■ TRY IT: Return the listing exactly, please; no pictures.

::::::::

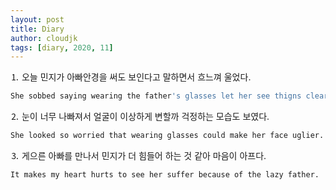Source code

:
 ```yaml
---
layout: post
title: Diary
author: cloudjk
tags: [diary, 2020, 11]
---
```


⒈ 오늘 민지가 아빠안경을 써도 보인다고 말하면서 흐느껴 울었다.

```bash
She sobbed saying wearing the father's glasses let her see thigns clearer than before.
```

⒉ 눈이 너무 나빠져서 얼굴이 이상하게 변할까 걱정하는 모습도 보였다.

```bash
She looked so worried that wearing glasses could make her face uglier.
```

⒊ 게으른 아빠를 만나서 민지가 더 힘들어 하는 것 같아 마음이 아프다.

```bash
It makes my heart hurts to see her suffer because of the lazy father.
```
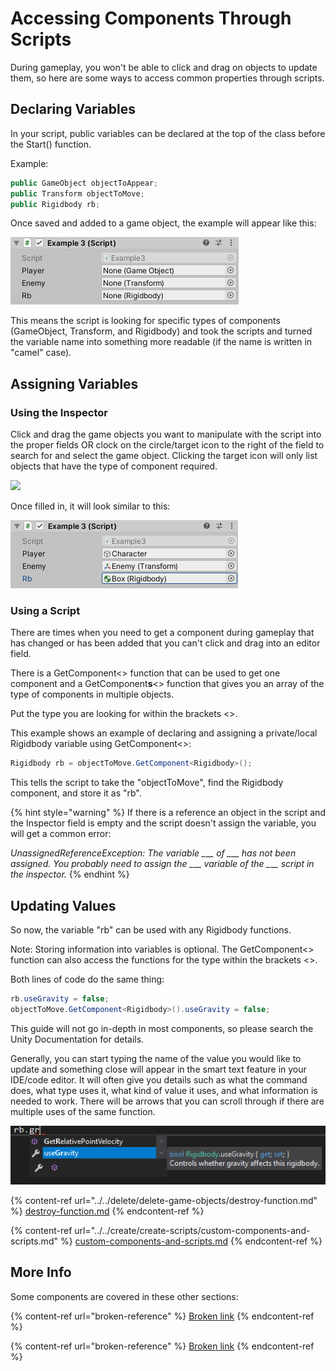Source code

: # Accessing Components Through Scripts

During gameplay, you won't be able to click and drag on objects to update them, so here are some ways to access common properties through scripts.

## Declaring Variables

In your script, public variables can be declared at the top of the class before the Start() function.

Example:

```csharp
public GameObject objectToAppear;
public Transform objectToMove;
public Rigidbody rb;
```

Once saved and added to a game object, the example will appear like this:

![](<../../.gitbook/assets/image (179).png>)

This means the script is looking for specific types of components (GameObject, Transform, and Rigidbody) and took the scripts and turned the variable name into something more readable (if the name is written in "camel" case).

## Assigning Variables

### **Using the Inspector**

Click and drag the game objects you want to manipulate with the script into the proper fields OR clock on the circle/target icon to the right of the field to search for and select the game object. Clicking the target icon will only list objects that have the type of component required.

![](../../.gitbook/assets/AddingObjectToScripts\_01.gif)

Once filled in, it will look similar to this:

![](<../../.gitbook/assets/image (178).png>)

### **Using a Script**

There are times when you need to get a component during gameplay that has changed or has been added that you can't click and drag into an editor field.

There is a GetComponent<> function that can be used to get one component and a GetComponent**s**<> function that gives you an array of the type of components in multiple objects.

Put the type you are looking for within the brackets <>.

This example shows an example of declaring and assigning a private/local Rigidbody variable using GetComponent<>:

```csharp
Rigidbody rb = objectToMove.GetComponent<Rigidbody>();
```

This tells the script to take the "objectToMove", find the Rigidbody component, and store it as "rb".

{% hint style="warning" %}
If there is a reference an object in the script and the Inspector field is empty and the script doesn't assign the variable, you will get a common error:

_UnassignedReferenceException: The variable \__\__\_ of \__\__\_ has not been assigned. You probably need to assign the \__\__\_ variable of the \__\__\_ script in the inspector._
{% endhint %}

## Updating Values

So now, the variable "rb" can be used with any Rigidbody functions.

Note: Storing information into variables is optional. The GetComponent<> function can also access the functions for the type within the brackets <>.

Both lines of code do the same thing:

```csharp
rb.useGravity = false;
objectToMove.GetComponent<Rigidbody>().useGravity = false;
```

This guide will not go in-depth in most components, so please search the Unity Documentation for details.

Generally, you can start typing the name of the value you would like to update and something close will appear in the smart text feature in your IDE/code editor. It will often give you details such as what the command does, what type uses it, what kind of value it uses, and what information is needed to work. There will be arrows that you can scroll through if there are multiple uses of the same function.

![](<../../.gitbook/assets/image (109).png>)

{% content-ref url="../../delete/delete-game-objects/destroy-function.md" %}
[destroy-function.md](../../delete/delete-game-objects/destroy-function.md)
{% endcontent-ref %}

{% content-ref url="../../create/create-scripts/custom-components-and-scripts.md" %}
[custom-components-and-scripts.md](../../create/create-scripts/custom-components-and-scripts.md)
{% endcontent-ref %}

## More Info

Some components are covered in these other sections:

{% content-ref url="broken-reference" %}
[Broken link](broken-reference)
{% endcontent-ref %}

{% content-ref url="broken-reference" %}
[Broken link](broken-reference)
{% endcontent-ref %}
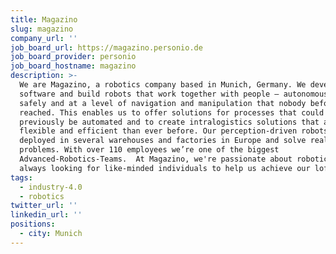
 ```yaml
---
title: Magazino
slug: magazino
company_url: ''
job_board_url: https://magazino.personio.de
job_board_provider: personio
job_board_hostname: magazino
description: >-
  We are Magazino, a robotics company based in Munich, Germany. We develop
  software and build robots that work together with people – autonomously,
  safely and at a level of navigation and manipulation that nobody before us has
  reached. This enables us to offer solutions for processes that could not
  previously be automated and to create intralogistics solutions that are more
  flexible and efficient than ever before. Our perception-driven robots are
  deployed in several warehouses and factories in Europe and solve real customer
  problems. With over 110 employees we’re one of the biggest
  Advanced-Robotics-Teams.  At Magazino, we're passionate about robotics and are
  always looking for like-minded individuals to help us achieve our lofty goals.
tags:
  - industry-4.0
  - robotics
twitter_url: ''
linkedin_url: ''
positions:
  - city: Munich
---
```

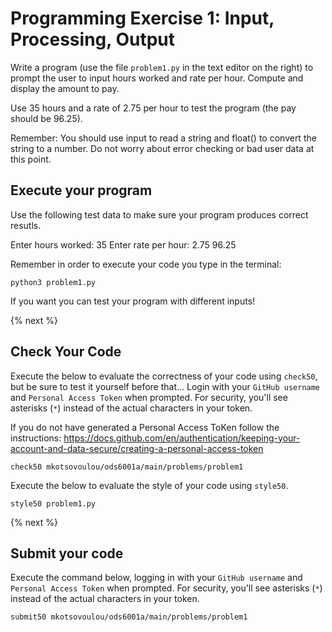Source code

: # Programming Exercise 1: Input, Processing, Output

Write a program (use the file `problem1.py` in the text editor on the right) to prompt the user to input hours worked and rate per hour.
Compute and display the amount to pay. 

Use 35 hours and a rate of 2.75 per hour to test the program (the pay should be 96.25). 

Remember: You should use input to read a string and float() to convert the string to a number. Do not worry about error checking or bad user data at this point.

## Execute your program 

Use the following test data to make sure your program produces correct resutls.

Enter hours worked: 35
Enter rate per hour: 2.75
96.25

Remember in order to execute your code you type in the terminal:
```
python3 problem1.py
```

If you want you can test your program with different inputs!

{% next %}

## Check Your Code

Execute the below to evaluate the correctness of your code using `check50`, but be sure to test it yourself before that...
Login with your `GitHub username` and `Personal Access Token` when prompted. For security, you'll see asterisks (`*`) instead of the actual characters in your token. 

If you do not have generated a Personal Access ToKen follow the instructions: 
https://docs.github.com/en/authentication/keeping-your-account-and-data-secure/creating-a-personal-access-token

```
check50 mkotsovoulou/ods6001a/main/problems/problem1
```

Execute the below to evaluate the style of your code using `style50`.

```
style50 problem1.py
```

{% next %}

## Submit your code

Execute the command below, logging in with your `GitHub username` and `Personal Access Token` when prompted. For security, you'll see asterisks (`*`) instead of the actual characters in your token. 

```
submit50 mkotsovoulou/ods6001a/main/problems/problem1
```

::::::::

■ SOLUTION TO THIS PROBLEM:
Source code

:
 ```yaml
---
layout: post
title: Diary
author: cloudjk
tags: [diary, 2020, 11]
---
```


⒈ 오늘 민지가 아빠안경을 써도 보인다고 말하면서 흐느껴 울었다.

```bash
She sobbed saying wearing the father's glasses let her see thigns clearer than before.
```

⒉ 눈이 너무 나빠져서 얼굴이 이상하게 변할까 걱정하는 모습도 보였다.

```bash
She looked so worried that wearing glasses could make her face uglier.
```

⒊ 게으른 아빠를 만나서 민지가 더 힘들어 하는 것 같아 마음이 아프다.

```bash
It makes my heart hurts to see her suffer because of the lazy father.
```
Source code

: # Accessing Components Through Scripts

During gameplay, you won't be able to click and drag on objects to update them, so here are some ways to access common properties through scripts.

## Declaring Variables

In your script, public variables can be declared at the top of the class before the Start() function.

Example:

```csharp
public GameObject objectToAppear;
public Transform objectToMove;
public Rigidbody rb;
```

Once saved and added to a game object, the example will appear like this:

![](<../../.gitbook/assets/image (179).png>)

This means the script is looking for specific types of components (GameObject, Transform, and Rigidbody) and took the scripts and turned the variable name into something more readable (if the name is written in "camel" case).

## Assigning Variables

### **Using the Inspector**

Click and drag the game objects you want to manipulate with the script into the proper fields OR clock on the circle/target icon to the right of the field to search for and select the game object. Clicking the target icon will only list objects that have the type of component required.

![](../../.gitbook/assets/AddingObjectToScripts\_01.gif)

Once filled in, it will look similar to this:

![](<../../.gitbook/assets/image (178).png>)

### **Using a Script**

There are times when you need to get a component during gameplay that has changed or has been added that you can't click and drag into an editor field.

There is a GetComponent<> function that can be used to get one component and a GetComponent**s**<> function that gives you an array of the type of components in multiple objects.

Put the type you are looking for within the brackets <>.

This example shows an example of declaring and assigning a private/local Rigidbody variable using GetComponent<>:

```csharp
Rigidbody rb = objectToMove.GetComponent<Rigidbody>();
```

This tells the script to take the "objectToMove", find the Rigidbody component, and store it as "rb".

{% hint style="warning" %}
If there is a reference an object in the script and the Inspector field is empty and the script doesn't assign the variable, you will get a common error:

_UnassignedReferenceException: The variable \__\__\_ of \__\__\_ has not been assigned. You probably need to assign the \__\__\_ variable of the \__\__\_ script in the inspector._
{% endhint %}

## Updating Values

So now, the variable "rb" can be used with any Rigidbody functions.

Note: Storing information into variables is optional. The GetComponent<> function can also access the functions for the type within the brackets <>.

Both lines of code do the same thing:

```csharp
rb.useGravity = false;
objectToMove.GetComponent<Rigidbody>().useGravity = false;
```

This guide will not go in-depth in most components, so please search the Unity Documentation for details.

Generally, you can start typing the name of the value you would like to update and something close will appear in the smart text feature in your IDE/code editor. It will often give you details such as what the command does, what type uses it, what kind of value it uses, and what information is needed to work. There will be arrows that you can scroll through if there are multiple uses of the same function.

![](<../../.gitbook/assets/image (109).png>)

{% content-ref url="../../delete/delete-game-objects/destroy-function.md" %}
[destroy-function.md](../../delete/delete-game-objects/destroy-function.md)
{% endcontent-ref %}

{% content-ref url="../../create/create-scripts/custom-components-and-scripts.md" %}
[custom-components-and-scripts.md](../../create/create-scripts/custom-components-and-scripts.md)
{% endcontent-ref %}

## More Info

Some components are covered in these other sections:

{% content-ref url="broken-reference" %}
[Broken link](broken-reference)
{% endcontent-ref %}

{% content-ref url="broken-reference" %}
[Broken link](broken-reference)
{% endcontent-ref %}
 ```yaml
---
title: Magazino
slug: magazino
company_url: ''
job_board_url: https://magazino.personio.de
job_board_provider: personio
job_board_hostname: magazino
description: >-
  We are Magazino, a robotics company based in Munich, Germany. We develop
  software and build robots that work together with people – autonomously,
  safely and at a level of navigation and manipulation that nobody before us has
  reached. This enables us to offer solutions for processes that could not
  previously be automated and to create intralogistics solutions that are more
  flexible and efficient than ever before. Our perception-driven robots are
  deployed in several warehouses and factories in Europe and solve real customer
  problems. With over 110 employees we’re one of the biggest
  Advanced-Robotics-Teams.  At Magazino, we're passionate about robotics and are
  always looking for like-minded individuals to help us achieve our lofty goals.
tags:
  - industry-4.0
  - robotics
twitter_url: ''
linkedin_url: ''
positions:
  - city: Munich
---
```

Source code

: # Programming Exercise 1: Input, Processing, Output

Write a program (use the file `problem1.py` in the text editor on the right) to prompt the user to input hours worked and rate per hour.
Compute and display the amount to pay. 

Use 35 hours and a rate of 2.75 per hour to test the program (the pay should be 96.25). 

Remember: You should use input to read a string and float() to convert the string to a number. Do not worry about error checking or bad user data at this point.

## Execute your program 

Use the following test data to make sure your program produces correct resutls.

Enter hours worked: 35
Enter rate per hour: 2.75
96.25

Remember in order to execute your code you type in the terminal:
```
python3 problem1.py
```

If you want you can test your program with different inputs!

{% next %}

## Check Your Code

Execute the below to evaluate the correctness of your code using `check50`, but be sure to test it yourself before that...
Login with your `GitHub username` and `Personal Access Token` when prompted. For security, you'll see asterisks (`*`) instead of the actual characters in your token. 

If you do not have generated a Personal Access ToKen follow the instructions: 
https://docs.github.com/en/authentication/keeping-your-account-and-data-secure/creating-a-personal-access-token

```
check50 mkotsovoulou/ods6001a/main/problems/problem1
```

Execute the below to evaluate the style of your code using `style50`.

```
style50 problem1.py
```

{% next %}

## Submit your code

Execute the command below, logging in with your `GitHub username` and `Personal Access Token` when prompted. For security, you'll see asterisks (`*`) instead of the actual characters in your token. 

```
submit50 mkotsovoulou/ods6001a/main/problems/problem1
```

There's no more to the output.